[Source texts of formatted documents]
*** Begin section ***
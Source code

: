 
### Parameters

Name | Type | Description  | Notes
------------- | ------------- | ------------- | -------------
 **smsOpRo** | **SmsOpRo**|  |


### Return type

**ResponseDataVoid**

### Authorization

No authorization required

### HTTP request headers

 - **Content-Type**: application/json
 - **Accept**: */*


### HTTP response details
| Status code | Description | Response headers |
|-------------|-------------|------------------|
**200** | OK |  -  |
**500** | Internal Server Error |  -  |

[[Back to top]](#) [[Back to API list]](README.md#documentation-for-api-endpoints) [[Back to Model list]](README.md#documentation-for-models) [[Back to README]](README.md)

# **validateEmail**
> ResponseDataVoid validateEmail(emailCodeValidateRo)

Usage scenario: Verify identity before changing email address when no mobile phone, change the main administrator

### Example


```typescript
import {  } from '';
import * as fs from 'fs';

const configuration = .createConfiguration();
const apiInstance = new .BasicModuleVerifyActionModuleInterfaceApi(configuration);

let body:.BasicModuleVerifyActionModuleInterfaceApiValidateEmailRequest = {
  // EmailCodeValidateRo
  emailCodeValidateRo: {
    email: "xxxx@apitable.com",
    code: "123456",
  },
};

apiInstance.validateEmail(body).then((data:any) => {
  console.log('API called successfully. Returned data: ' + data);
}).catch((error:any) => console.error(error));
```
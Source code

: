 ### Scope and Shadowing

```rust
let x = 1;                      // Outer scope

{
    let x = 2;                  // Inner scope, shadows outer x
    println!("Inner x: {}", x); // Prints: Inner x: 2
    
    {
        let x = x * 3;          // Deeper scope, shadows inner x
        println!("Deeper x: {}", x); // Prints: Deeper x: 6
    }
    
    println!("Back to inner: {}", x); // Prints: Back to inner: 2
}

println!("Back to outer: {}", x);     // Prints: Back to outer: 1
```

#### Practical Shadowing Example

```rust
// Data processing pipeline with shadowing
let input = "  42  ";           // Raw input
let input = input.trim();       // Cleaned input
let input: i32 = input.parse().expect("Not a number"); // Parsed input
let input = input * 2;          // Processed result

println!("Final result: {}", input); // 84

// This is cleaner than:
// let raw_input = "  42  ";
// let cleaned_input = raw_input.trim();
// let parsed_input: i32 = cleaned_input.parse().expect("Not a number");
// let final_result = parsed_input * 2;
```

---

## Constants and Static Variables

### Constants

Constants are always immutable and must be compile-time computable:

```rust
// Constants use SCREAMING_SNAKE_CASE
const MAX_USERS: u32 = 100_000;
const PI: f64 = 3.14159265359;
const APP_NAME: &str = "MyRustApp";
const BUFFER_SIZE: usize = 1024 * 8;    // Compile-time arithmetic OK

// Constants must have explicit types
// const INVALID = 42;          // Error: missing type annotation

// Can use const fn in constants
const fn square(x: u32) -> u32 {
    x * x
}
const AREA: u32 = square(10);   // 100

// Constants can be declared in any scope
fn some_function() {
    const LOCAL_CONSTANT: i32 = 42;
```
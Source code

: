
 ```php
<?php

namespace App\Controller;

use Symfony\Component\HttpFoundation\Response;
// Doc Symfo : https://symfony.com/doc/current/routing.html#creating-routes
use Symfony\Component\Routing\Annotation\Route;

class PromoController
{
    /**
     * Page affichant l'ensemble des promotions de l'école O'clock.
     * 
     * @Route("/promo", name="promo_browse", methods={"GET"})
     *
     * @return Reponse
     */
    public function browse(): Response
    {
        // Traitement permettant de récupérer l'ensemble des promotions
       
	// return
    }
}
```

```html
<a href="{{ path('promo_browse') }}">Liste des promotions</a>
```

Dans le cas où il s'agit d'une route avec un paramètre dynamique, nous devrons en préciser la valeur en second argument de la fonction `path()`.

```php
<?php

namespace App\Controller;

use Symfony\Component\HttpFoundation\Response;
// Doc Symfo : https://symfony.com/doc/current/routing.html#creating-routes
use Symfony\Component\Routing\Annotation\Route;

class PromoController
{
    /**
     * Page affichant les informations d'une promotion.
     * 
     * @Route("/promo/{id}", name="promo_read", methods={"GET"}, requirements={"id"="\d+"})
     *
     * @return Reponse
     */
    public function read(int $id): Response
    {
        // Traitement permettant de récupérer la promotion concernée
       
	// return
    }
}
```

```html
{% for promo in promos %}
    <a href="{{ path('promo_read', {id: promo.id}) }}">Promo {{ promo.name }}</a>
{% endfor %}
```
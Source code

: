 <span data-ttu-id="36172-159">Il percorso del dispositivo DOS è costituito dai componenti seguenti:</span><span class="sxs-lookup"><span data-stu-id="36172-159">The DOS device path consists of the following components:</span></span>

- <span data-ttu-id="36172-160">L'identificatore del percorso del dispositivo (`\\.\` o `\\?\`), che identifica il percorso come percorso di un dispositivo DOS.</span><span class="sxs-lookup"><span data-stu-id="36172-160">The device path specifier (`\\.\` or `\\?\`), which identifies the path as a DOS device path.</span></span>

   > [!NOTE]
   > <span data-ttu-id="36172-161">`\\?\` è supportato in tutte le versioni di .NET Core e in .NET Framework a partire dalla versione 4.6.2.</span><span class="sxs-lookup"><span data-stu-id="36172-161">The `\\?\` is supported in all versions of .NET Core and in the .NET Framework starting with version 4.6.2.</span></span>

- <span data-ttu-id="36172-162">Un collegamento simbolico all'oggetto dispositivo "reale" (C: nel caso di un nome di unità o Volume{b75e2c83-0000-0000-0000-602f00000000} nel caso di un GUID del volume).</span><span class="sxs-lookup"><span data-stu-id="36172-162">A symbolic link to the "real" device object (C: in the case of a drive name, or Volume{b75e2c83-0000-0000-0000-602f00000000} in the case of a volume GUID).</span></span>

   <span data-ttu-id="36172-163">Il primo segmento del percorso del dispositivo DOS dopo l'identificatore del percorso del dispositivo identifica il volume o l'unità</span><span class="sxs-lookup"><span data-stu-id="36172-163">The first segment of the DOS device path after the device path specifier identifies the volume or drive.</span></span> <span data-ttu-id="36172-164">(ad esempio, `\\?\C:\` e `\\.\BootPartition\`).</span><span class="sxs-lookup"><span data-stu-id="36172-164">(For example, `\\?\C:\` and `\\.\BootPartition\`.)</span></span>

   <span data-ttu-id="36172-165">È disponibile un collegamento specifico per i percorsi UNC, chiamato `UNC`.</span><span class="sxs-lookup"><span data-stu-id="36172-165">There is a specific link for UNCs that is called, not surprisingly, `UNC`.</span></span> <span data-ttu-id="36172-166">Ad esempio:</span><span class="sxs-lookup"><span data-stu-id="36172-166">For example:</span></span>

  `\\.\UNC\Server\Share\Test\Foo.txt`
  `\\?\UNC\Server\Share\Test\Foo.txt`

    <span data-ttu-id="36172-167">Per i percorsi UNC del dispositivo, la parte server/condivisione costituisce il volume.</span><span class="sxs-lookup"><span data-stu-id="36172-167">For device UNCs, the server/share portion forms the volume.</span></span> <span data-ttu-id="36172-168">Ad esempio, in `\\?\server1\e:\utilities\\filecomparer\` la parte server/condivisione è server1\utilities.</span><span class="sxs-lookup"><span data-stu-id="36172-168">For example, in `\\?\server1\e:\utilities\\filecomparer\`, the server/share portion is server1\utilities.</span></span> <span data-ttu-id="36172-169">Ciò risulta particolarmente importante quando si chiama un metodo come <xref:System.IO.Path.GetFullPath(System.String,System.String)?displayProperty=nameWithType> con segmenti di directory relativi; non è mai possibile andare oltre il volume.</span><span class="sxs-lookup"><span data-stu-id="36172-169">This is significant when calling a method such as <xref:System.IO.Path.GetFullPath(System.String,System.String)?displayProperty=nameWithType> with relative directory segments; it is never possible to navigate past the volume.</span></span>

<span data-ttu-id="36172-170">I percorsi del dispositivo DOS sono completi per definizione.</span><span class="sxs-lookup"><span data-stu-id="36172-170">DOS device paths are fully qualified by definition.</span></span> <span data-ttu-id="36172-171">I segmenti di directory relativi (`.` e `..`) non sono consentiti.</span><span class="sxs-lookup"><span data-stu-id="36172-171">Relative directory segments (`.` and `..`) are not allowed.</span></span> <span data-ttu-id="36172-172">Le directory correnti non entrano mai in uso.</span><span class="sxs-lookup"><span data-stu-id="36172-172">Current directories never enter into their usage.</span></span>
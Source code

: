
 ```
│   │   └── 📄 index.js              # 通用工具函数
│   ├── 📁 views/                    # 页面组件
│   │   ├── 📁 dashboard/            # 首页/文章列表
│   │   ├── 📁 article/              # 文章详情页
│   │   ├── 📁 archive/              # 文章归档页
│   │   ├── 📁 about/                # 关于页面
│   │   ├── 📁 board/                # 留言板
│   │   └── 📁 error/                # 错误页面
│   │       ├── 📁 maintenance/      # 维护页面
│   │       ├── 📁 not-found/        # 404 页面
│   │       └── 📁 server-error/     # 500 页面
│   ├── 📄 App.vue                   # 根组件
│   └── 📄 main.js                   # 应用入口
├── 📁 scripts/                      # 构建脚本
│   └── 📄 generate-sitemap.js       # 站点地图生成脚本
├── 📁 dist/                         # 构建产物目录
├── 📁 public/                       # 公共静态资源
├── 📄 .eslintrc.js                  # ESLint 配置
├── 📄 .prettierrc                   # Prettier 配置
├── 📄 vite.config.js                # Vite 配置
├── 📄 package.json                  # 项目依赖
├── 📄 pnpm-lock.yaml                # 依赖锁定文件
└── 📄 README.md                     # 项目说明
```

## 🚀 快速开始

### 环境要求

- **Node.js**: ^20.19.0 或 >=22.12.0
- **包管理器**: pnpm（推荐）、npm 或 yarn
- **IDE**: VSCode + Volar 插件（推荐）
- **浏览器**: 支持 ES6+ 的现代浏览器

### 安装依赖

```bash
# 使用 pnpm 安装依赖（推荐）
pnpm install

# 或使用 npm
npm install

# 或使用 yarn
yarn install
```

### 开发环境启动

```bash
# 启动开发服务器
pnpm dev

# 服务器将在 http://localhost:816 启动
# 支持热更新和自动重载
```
*** End section ***
**WHAT THE TASK REQUIRES**
Where does the string "Page" appear in the records above? Return every line that holds it.

**RESPONSE TO THE TASK**
     * Page affichant l'ensemble des promotions de l'école O'clock.
     * Page affichant les informations d'une promotion.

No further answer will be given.